What to produce: Using the material below, count the lines that contain the word "added" and report the number only.

Stored data:
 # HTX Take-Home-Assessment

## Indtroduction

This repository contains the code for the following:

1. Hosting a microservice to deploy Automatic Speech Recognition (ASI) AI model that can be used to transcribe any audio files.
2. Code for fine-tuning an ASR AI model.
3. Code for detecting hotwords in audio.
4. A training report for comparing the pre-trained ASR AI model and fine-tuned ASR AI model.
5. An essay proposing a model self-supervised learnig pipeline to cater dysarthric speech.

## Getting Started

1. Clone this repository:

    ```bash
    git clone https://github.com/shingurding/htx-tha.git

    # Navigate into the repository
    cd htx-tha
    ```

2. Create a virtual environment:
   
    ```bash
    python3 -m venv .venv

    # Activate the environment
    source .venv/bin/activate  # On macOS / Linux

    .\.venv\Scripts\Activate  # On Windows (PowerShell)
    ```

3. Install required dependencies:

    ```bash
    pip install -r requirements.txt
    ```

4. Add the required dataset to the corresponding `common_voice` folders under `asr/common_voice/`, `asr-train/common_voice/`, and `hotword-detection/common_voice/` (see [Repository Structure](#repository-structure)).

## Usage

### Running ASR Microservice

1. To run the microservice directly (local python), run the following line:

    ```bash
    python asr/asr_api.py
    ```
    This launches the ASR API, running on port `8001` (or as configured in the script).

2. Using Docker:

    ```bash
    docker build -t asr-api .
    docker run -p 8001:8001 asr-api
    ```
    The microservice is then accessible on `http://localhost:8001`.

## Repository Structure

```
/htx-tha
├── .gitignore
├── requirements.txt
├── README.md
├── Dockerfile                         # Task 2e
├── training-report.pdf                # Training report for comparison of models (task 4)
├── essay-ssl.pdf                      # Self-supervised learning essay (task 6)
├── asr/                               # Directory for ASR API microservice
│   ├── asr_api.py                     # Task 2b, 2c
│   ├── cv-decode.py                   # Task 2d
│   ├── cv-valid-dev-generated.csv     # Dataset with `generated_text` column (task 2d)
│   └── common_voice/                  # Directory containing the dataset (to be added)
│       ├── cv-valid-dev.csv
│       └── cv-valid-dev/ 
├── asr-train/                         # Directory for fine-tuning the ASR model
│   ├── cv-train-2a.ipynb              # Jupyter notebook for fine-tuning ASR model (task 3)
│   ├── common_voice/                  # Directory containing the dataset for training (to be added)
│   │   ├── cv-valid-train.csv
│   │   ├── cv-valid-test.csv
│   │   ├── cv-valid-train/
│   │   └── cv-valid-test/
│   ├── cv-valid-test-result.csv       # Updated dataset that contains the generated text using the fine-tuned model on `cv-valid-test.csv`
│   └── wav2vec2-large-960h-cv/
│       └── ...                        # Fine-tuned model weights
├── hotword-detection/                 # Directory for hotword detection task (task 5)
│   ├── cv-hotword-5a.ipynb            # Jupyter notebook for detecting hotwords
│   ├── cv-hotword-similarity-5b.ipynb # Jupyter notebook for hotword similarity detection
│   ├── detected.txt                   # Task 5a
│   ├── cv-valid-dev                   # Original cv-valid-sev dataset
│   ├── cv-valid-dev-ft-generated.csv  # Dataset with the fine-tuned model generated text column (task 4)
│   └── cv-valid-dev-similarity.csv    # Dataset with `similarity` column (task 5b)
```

Response for this exercise: 2